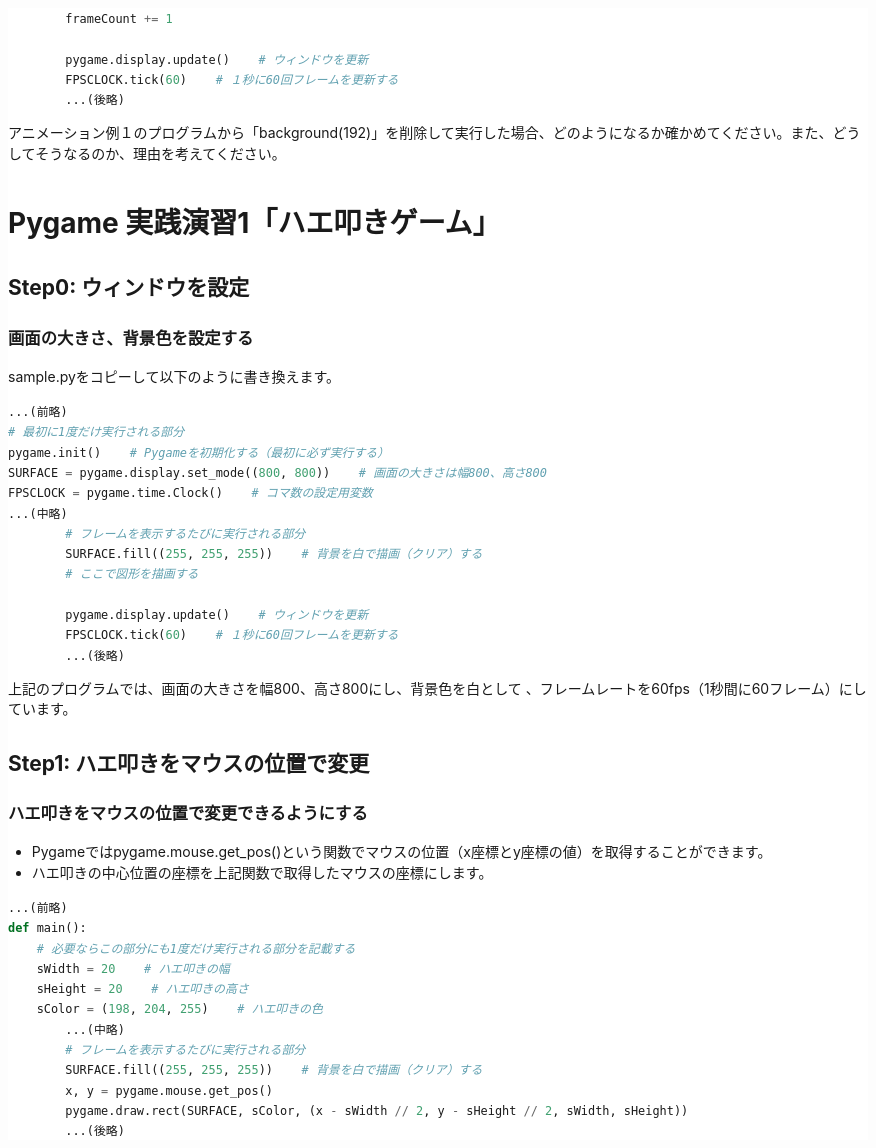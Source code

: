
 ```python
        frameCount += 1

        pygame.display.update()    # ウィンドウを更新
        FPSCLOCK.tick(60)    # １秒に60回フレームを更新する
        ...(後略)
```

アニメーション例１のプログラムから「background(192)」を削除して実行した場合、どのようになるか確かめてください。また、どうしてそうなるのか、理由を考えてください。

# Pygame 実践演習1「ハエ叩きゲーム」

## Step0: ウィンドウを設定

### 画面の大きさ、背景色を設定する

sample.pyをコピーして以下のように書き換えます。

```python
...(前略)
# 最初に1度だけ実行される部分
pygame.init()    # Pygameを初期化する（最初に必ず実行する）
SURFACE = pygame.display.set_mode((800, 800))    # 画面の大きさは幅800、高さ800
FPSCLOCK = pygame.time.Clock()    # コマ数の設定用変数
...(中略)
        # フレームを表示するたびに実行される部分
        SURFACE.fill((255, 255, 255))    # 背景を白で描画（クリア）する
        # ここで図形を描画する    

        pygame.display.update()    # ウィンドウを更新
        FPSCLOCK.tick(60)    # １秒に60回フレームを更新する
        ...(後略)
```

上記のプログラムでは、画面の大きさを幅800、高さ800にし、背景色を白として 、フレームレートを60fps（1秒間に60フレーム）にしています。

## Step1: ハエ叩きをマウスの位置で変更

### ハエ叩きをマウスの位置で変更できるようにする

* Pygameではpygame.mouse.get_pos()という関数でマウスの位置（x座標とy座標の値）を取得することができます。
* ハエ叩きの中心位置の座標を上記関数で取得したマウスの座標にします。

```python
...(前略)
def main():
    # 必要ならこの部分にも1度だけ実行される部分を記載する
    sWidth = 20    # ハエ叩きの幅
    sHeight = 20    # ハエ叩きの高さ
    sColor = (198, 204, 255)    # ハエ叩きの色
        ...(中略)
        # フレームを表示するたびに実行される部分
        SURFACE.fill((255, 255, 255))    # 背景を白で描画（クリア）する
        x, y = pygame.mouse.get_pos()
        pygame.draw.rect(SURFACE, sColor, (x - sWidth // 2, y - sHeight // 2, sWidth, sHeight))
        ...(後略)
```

--

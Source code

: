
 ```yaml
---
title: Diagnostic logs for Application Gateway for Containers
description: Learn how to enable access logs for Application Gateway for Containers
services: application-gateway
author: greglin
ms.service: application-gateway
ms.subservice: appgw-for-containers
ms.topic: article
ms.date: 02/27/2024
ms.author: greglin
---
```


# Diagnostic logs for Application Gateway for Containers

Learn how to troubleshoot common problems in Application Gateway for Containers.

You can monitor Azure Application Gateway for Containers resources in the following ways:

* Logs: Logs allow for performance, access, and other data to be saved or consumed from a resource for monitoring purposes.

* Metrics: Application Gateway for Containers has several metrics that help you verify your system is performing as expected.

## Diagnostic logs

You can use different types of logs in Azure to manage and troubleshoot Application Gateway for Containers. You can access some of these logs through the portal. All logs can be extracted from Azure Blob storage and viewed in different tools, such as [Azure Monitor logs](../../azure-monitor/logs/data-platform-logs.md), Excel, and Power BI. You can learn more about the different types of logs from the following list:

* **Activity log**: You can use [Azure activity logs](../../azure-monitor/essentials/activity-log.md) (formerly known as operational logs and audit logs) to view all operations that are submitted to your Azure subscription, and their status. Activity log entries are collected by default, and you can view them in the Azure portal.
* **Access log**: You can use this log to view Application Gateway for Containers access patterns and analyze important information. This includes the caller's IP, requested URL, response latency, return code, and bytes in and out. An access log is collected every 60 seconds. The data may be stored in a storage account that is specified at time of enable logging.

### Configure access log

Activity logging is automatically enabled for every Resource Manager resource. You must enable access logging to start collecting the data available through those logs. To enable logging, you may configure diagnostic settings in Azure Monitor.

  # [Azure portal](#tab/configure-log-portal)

→ **Exercise goal**
If the word "sHeight" appears in a line above, copy that line.

→ **Exercise output**
    sHeight = 20    # ハエ叩きの高さ
        pygame.draw.rect(SURFACE, sColor, (x - sWidth // 2, y - sHeight // 2, sWidth, sHeight))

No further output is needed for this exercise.